> Assignment
Please copy each line in the records below that contains the string "inria".

Saved data entries
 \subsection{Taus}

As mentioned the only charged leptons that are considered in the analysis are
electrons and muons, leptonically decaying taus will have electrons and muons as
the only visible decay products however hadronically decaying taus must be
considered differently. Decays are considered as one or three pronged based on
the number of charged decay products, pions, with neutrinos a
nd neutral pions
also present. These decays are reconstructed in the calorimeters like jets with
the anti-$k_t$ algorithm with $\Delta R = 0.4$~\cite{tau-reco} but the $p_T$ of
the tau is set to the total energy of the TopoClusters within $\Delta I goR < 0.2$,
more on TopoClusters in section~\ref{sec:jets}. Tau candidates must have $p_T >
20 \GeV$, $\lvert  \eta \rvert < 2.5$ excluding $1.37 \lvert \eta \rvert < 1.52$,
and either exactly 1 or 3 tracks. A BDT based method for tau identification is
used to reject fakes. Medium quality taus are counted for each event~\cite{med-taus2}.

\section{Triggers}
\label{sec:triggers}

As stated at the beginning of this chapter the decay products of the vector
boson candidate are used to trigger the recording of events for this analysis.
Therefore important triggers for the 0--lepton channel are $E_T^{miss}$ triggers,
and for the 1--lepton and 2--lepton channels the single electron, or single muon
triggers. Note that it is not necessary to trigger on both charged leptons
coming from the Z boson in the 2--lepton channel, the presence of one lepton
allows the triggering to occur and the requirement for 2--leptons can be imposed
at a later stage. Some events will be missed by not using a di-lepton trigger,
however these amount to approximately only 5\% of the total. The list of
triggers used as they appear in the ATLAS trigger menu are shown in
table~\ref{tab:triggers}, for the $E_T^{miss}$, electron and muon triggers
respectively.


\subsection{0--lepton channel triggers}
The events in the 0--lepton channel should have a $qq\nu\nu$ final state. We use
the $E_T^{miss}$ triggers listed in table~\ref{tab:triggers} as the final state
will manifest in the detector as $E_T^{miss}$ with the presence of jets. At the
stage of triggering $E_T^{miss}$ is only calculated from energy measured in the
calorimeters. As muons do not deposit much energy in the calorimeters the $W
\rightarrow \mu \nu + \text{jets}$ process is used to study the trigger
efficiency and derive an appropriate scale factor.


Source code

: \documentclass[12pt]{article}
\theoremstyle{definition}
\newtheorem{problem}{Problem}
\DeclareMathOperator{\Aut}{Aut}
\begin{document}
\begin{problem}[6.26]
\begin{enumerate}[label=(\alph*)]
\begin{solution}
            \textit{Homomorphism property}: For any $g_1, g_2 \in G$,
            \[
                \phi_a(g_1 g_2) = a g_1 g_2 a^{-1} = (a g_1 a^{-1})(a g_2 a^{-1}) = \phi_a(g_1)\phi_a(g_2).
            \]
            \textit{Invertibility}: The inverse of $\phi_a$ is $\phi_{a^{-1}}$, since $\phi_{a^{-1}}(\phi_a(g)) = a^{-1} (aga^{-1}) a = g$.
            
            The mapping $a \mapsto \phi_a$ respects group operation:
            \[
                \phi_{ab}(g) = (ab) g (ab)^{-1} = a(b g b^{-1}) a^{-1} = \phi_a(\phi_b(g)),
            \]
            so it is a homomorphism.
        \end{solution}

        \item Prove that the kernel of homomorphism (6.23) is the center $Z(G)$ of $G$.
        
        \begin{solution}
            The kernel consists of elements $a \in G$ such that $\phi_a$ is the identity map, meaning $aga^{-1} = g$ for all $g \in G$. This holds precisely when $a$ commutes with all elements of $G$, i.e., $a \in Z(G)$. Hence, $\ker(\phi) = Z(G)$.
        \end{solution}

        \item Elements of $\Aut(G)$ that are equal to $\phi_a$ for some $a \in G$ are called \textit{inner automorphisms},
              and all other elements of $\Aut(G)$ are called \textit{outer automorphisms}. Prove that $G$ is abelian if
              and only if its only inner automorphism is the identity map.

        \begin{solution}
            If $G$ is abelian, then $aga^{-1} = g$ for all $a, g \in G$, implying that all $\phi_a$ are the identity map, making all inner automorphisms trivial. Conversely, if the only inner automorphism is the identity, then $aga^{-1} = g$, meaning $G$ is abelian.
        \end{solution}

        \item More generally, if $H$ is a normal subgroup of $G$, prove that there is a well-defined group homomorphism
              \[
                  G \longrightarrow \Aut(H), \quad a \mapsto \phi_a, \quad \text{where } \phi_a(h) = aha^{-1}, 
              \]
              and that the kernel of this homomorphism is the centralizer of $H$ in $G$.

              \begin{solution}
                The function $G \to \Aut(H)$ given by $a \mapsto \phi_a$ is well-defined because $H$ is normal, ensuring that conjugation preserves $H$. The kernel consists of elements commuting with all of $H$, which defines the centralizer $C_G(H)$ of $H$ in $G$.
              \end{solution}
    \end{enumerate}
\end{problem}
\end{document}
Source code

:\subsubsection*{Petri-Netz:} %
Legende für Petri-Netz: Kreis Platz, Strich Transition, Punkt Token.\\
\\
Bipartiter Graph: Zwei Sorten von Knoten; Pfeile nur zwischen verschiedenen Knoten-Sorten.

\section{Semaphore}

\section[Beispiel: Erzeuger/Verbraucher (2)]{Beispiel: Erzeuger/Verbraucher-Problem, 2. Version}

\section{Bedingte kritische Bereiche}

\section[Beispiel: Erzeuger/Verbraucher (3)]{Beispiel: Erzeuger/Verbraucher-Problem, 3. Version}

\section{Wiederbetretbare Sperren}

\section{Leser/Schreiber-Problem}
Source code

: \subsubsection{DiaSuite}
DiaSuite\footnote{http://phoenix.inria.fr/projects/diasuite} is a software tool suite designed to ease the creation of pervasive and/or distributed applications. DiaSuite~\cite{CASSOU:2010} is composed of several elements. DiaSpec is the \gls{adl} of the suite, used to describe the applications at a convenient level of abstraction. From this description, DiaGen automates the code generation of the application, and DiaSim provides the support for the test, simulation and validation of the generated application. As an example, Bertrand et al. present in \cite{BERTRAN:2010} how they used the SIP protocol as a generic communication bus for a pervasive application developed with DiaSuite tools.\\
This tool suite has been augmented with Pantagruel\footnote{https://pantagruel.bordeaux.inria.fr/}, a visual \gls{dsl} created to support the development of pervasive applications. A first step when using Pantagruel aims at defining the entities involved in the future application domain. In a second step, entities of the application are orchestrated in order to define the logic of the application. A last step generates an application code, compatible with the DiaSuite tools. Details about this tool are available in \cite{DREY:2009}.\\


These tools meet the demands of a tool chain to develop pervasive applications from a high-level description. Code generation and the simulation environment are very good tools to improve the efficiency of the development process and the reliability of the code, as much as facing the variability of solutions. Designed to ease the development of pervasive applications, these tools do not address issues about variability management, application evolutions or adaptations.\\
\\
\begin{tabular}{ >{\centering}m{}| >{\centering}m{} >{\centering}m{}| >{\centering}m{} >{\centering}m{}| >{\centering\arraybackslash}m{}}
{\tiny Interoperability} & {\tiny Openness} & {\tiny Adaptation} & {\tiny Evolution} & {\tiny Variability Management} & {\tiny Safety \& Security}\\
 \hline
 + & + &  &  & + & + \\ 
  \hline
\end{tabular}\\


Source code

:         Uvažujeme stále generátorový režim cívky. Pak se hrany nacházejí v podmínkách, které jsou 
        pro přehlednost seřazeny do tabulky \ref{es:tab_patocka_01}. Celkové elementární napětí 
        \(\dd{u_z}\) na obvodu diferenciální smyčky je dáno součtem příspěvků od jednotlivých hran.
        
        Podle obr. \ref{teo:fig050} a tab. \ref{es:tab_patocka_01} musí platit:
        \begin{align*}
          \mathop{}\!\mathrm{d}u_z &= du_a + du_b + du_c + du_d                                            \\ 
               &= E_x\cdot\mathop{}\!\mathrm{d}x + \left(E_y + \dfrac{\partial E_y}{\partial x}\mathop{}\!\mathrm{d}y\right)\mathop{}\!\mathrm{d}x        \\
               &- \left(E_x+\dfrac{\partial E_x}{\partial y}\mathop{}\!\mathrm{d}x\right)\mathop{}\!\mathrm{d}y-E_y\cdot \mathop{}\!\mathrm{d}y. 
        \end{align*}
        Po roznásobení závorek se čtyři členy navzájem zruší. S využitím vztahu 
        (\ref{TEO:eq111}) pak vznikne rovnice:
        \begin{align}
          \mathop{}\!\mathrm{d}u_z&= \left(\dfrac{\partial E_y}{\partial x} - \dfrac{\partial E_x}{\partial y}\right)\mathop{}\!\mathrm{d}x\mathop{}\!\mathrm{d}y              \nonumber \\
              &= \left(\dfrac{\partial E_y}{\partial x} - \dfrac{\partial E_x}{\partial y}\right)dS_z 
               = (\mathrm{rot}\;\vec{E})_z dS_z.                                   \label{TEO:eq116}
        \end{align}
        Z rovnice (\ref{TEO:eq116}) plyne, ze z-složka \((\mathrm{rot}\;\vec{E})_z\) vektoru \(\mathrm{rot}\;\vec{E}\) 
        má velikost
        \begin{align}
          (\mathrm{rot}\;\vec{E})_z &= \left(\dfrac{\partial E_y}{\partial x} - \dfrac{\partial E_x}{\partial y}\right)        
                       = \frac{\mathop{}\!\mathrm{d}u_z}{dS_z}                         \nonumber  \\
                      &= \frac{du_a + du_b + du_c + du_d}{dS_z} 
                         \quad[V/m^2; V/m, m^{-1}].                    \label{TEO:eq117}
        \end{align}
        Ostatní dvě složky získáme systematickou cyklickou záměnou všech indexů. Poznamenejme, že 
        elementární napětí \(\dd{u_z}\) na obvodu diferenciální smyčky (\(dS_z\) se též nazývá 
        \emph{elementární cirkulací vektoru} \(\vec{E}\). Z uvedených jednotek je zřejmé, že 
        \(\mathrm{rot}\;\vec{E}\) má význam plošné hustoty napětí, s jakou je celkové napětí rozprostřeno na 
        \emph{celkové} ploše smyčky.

> Exercise output
DiaSuite\footnote{http://phoenix.inria.fr/projects/diasuite} is a software tool suite designed to ease the creation of pervasive and/or distributed applications. DiaSuite~\cite{CASSOU:2010} is composed of several elements. DiaSpec is the \gls{adl} of the suite, used to describe the applications at a convenient level of abstraction. From this description, DiaGen automates the code generation of the application, and DiaSim provides the support for the test, simulation and validation of the generated application. As an example, Bertrand et al. present in \cite{BERTRAN:2010} how they used the SIP protocol as a generic communication bus for a pervasive application developed with DiaSuite tools.\\
This tool suite has been augmented with Pantagruel\footnote{https://pantagruel.bordeaux.inria.fr/}, a visual \gls{dsl} created to support the development of pervasive applications. A first step when using Pantagruel aims at defining the entities involved in the future application domain. In a second step, entities of the application are orchestrated in order to define the logic of the application. A last step generates an application code, compatible with the DiaSuite tools. Details about this tool are available in \cite{DREY:2009}.\\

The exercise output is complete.